Saved data entries:
□ □ □ □ □

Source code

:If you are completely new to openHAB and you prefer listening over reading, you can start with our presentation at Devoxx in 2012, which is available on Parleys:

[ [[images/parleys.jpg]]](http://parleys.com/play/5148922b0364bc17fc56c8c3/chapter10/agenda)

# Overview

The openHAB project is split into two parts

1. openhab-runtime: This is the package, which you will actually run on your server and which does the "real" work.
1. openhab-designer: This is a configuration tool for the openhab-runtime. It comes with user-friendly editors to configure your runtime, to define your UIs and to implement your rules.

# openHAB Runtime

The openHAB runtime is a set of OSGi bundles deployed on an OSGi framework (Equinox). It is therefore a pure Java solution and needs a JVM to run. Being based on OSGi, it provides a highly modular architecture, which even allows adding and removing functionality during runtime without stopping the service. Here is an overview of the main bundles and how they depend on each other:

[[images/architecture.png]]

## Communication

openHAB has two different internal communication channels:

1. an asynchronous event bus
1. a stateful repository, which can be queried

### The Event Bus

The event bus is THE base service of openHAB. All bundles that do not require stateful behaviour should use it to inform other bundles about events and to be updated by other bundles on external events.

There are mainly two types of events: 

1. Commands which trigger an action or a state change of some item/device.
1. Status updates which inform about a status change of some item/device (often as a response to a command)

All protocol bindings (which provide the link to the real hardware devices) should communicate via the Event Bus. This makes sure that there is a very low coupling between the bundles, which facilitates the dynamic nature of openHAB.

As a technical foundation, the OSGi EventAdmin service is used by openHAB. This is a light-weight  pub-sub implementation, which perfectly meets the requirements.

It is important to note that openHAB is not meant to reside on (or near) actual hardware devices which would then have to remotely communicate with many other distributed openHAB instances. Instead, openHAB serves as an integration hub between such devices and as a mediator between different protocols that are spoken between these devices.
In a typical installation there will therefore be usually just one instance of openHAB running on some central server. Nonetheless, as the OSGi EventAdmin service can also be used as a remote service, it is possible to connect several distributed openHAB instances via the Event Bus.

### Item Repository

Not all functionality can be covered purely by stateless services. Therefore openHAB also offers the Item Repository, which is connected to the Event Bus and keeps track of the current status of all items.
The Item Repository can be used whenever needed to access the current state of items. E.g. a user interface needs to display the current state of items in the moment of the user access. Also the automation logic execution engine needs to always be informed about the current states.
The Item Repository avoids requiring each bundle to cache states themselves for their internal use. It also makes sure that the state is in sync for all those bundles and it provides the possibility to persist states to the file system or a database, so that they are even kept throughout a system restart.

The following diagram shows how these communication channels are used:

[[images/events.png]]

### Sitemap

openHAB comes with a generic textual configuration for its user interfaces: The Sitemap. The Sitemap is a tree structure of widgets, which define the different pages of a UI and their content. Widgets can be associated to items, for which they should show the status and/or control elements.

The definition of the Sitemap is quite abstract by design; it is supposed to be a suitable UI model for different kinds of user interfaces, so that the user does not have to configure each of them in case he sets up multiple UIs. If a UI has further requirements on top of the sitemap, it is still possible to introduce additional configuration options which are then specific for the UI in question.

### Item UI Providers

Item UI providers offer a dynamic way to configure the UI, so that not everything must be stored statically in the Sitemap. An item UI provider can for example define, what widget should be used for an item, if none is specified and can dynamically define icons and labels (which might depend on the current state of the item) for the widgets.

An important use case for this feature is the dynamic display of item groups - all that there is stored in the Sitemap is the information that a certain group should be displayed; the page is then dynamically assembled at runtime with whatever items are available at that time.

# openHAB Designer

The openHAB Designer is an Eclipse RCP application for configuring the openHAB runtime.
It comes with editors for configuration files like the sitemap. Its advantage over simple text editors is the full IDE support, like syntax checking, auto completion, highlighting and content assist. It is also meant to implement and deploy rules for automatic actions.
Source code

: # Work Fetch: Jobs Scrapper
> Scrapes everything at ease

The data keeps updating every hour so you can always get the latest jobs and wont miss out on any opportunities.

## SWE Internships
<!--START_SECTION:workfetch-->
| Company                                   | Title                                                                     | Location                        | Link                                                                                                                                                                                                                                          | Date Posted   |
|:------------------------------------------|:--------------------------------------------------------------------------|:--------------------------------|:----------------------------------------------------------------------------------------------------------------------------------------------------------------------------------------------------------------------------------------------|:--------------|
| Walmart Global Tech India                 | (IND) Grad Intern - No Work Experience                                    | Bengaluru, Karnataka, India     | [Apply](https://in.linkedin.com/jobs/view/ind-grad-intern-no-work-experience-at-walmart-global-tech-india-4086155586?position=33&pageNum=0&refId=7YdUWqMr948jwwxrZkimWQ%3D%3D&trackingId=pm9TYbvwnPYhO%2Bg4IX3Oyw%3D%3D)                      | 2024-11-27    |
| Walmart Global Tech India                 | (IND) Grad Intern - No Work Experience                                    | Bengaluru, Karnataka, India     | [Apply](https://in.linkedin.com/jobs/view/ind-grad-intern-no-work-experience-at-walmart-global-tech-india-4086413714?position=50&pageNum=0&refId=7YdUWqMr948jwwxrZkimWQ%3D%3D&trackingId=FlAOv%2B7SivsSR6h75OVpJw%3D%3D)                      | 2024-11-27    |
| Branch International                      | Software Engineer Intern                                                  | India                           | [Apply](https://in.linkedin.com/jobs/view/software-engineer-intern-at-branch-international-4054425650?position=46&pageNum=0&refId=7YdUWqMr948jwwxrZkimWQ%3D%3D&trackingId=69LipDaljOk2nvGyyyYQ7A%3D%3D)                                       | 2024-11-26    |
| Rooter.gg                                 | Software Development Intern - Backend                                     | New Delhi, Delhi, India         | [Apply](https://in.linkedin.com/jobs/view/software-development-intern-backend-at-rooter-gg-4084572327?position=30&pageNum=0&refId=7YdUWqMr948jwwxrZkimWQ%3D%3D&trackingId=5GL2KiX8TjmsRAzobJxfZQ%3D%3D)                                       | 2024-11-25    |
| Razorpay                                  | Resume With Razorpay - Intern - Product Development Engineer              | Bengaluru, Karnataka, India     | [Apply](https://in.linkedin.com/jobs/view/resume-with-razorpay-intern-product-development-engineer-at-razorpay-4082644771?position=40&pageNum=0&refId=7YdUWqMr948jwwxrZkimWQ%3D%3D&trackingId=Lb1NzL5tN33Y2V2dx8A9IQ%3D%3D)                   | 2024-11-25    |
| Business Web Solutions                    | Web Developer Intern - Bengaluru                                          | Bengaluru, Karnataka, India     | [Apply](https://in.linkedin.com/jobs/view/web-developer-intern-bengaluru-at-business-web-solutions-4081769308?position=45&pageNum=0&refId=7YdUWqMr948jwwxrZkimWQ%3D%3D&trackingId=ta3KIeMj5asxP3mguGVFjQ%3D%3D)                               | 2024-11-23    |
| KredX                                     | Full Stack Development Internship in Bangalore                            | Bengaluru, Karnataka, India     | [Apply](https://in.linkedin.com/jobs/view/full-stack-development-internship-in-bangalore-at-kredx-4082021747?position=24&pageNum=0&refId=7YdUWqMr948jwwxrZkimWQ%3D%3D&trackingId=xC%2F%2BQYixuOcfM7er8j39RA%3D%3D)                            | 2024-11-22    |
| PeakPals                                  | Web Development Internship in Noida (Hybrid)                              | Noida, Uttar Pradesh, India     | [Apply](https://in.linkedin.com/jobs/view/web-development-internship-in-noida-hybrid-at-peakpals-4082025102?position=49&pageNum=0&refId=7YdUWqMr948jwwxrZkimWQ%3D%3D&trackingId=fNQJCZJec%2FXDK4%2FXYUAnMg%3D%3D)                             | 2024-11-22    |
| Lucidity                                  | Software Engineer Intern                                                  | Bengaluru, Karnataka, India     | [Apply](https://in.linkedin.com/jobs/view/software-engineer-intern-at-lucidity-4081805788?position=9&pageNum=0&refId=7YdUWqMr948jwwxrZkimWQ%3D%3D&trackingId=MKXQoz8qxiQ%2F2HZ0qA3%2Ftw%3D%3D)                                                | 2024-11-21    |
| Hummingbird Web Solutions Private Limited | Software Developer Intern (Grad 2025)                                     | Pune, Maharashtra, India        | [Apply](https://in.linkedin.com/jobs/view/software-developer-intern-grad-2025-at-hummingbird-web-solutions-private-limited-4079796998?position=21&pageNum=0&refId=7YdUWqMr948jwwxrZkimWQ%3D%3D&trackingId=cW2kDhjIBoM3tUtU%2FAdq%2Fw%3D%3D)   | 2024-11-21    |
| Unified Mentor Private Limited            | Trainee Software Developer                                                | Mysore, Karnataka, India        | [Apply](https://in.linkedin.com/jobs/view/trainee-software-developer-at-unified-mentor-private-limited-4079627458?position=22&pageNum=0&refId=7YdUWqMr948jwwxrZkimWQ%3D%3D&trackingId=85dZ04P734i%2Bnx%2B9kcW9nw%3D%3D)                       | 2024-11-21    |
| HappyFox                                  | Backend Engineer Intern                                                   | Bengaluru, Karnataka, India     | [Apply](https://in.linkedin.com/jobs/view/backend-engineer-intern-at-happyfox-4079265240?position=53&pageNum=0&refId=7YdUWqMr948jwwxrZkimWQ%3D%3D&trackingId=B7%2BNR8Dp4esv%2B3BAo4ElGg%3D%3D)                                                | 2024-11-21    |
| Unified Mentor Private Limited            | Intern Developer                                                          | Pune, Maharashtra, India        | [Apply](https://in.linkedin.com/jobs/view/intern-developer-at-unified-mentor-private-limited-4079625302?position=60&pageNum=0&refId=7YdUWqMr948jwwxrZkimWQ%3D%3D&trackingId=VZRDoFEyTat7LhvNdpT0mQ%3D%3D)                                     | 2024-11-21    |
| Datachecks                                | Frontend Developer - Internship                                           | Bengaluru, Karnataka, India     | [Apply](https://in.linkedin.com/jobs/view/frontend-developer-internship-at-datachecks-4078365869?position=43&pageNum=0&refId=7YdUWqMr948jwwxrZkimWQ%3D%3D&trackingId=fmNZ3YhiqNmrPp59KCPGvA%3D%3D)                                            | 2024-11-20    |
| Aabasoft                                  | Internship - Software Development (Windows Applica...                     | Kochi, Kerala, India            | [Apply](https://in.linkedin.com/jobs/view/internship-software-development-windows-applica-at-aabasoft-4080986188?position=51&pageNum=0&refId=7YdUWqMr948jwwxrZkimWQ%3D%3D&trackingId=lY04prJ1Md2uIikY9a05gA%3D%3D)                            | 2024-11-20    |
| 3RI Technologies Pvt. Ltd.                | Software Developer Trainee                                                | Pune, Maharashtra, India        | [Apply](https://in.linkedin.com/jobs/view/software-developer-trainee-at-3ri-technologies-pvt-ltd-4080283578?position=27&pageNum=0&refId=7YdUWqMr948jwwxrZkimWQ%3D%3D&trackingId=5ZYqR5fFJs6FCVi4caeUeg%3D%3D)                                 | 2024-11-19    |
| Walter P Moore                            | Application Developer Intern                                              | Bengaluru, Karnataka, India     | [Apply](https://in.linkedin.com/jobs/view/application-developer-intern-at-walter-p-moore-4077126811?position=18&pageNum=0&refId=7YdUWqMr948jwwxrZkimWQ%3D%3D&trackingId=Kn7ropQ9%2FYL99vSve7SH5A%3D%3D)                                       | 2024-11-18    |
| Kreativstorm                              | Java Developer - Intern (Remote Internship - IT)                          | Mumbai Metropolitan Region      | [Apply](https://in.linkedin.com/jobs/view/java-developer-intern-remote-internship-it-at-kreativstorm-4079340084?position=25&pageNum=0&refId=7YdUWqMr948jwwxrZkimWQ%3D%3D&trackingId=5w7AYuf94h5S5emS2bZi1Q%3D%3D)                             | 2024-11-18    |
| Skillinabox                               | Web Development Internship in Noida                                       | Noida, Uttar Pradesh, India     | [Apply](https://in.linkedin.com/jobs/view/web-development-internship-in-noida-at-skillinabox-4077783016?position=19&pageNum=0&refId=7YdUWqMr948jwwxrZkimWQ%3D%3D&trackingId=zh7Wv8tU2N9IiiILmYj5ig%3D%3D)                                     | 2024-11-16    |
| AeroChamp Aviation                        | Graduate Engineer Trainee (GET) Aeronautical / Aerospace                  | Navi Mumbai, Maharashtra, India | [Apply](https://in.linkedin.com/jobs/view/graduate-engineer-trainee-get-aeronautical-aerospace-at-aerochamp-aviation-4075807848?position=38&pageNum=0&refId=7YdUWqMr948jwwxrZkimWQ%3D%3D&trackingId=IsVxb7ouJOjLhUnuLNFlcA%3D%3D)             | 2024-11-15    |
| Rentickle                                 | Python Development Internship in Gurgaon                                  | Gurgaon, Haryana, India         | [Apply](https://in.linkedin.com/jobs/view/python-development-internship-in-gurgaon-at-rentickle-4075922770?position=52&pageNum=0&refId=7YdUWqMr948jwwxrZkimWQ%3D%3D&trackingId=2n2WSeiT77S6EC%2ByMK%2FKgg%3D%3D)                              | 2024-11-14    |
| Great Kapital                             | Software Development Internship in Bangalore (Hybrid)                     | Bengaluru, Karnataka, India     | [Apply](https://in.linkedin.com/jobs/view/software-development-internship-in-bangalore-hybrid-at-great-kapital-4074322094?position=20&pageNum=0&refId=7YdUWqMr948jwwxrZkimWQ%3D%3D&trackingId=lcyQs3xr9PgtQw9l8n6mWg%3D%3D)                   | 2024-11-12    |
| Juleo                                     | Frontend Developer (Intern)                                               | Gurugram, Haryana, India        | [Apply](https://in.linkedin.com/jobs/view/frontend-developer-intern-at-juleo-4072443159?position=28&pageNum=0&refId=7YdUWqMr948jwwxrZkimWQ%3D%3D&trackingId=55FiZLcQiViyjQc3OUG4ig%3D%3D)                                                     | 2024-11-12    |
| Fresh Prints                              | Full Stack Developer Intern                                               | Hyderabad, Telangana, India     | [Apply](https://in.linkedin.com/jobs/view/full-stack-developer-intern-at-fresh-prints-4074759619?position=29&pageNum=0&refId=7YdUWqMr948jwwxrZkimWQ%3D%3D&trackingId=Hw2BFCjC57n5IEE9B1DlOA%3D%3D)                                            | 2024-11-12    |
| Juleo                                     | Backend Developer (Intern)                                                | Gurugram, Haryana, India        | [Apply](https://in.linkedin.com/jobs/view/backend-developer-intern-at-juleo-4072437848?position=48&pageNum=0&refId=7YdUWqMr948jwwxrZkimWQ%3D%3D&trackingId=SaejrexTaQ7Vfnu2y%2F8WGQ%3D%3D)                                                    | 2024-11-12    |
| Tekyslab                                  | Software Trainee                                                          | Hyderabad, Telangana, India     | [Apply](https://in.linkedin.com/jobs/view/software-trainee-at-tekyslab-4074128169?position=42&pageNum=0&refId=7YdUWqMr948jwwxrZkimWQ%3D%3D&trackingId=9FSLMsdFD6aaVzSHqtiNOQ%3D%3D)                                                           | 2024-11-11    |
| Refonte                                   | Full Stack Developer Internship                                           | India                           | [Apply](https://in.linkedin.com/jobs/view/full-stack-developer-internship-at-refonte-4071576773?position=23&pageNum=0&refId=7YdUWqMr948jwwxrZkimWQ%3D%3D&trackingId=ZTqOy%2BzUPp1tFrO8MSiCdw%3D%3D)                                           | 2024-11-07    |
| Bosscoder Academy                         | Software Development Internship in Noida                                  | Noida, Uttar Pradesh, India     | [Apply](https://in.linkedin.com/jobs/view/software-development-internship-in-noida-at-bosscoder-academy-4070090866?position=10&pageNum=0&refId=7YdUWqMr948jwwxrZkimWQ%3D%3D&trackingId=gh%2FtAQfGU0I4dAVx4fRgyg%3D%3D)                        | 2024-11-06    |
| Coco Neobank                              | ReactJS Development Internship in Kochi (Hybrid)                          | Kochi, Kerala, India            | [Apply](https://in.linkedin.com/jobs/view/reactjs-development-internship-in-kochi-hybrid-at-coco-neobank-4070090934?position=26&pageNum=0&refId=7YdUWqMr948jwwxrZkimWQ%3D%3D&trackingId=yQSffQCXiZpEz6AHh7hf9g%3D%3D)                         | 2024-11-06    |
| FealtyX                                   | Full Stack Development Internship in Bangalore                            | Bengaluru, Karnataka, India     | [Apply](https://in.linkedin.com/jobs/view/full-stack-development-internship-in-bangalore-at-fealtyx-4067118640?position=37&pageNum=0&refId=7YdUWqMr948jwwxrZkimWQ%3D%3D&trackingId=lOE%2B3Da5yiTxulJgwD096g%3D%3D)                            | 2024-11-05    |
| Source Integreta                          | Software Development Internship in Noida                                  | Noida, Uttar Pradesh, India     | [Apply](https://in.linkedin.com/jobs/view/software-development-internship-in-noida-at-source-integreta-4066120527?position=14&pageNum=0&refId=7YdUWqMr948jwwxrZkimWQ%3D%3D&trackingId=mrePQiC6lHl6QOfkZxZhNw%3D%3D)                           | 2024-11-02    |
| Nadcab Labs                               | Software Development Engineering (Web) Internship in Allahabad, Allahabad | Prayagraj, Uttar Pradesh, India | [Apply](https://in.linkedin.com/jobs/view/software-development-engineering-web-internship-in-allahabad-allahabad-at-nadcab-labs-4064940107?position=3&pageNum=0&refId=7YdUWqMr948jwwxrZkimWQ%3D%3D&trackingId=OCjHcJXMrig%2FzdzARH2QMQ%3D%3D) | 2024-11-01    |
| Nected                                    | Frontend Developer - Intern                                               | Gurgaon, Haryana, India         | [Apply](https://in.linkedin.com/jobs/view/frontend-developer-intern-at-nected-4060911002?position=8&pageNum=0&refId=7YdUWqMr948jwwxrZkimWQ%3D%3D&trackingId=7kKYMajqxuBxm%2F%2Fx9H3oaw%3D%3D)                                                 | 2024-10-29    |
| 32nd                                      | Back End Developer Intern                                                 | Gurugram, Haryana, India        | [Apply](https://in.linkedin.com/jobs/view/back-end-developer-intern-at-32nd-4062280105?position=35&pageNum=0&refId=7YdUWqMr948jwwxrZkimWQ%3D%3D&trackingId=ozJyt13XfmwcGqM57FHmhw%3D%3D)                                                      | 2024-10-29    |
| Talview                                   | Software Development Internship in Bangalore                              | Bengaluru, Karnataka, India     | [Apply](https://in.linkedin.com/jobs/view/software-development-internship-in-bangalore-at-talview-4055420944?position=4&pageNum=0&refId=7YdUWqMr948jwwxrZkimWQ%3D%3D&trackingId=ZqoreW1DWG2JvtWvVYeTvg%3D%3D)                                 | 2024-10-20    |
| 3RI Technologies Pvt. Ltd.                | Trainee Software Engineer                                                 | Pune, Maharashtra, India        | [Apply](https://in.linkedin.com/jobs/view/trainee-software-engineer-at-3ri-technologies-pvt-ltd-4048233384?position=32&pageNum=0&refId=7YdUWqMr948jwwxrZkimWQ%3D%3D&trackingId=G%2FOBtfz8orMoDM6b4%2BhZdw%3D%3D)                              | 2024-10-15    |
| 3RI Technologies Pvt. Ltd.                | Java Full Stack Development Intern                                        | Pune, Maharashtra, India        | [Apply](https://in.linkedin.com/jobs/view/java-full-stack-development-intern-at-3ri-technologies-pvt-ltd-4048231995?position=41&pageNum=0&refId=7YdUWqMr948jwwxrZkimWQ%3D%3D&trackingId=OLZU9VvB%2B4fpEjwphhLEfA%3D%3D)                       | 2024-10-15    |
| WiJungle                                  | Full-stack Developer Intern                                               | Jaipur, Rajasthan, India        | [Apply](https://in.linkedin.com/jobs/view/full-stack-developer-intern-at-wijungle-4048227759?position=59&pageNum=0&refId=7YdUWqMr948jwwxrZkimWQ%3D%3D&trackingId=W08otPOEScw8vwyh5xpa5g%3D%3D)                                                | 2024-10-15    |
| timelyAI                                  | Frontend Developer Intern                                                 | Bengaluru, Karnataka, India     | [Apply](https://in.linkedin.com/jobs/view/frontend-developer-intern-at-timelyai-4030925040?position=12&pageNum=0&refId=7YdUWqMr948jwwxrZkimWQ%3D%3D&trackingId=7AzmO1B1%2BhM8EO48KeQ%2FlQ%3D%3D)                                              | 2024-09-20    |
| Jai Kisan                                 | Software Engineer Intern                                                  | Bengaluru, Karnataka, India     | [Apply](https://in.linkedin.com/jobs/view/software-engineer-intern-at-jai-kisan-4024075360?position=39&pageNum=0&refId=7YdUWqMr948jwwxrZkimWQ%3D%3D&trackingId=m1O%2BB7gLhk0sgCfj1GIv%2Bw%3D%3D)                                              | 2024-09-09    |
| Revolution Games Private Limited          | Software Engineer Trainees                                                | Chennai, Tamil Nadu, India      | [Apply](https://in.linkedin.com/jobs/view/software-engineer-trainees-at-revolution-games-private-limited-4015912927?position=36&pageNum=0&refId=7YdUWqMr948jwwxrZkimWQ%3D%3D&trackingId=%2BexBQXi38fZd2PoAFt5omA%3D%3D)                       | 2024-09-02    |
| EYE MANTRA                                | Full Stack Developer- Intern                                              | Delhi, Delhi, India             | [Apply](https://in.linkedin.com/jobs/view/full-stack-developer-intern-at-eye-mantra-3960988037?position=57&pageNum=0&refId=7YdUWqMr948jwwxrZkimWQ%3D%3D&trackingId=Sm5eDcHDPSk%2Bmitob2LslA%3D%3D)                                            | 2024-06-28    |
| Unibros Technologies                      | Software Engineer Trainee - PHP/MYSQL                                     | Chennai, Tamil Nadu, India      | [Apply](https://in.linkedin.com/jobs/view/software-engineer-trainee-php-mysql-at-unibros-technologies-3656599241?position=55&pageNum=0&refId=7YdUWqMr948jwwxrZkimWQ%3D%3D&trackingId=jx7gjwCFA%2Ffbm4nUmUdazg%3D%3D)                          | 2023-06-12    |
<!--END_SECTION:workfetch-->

□ □ □ □ □

__How to complete this task__: Answer only with the count of lines in the records that include the string "Mentor".

__Exercise solution__: 2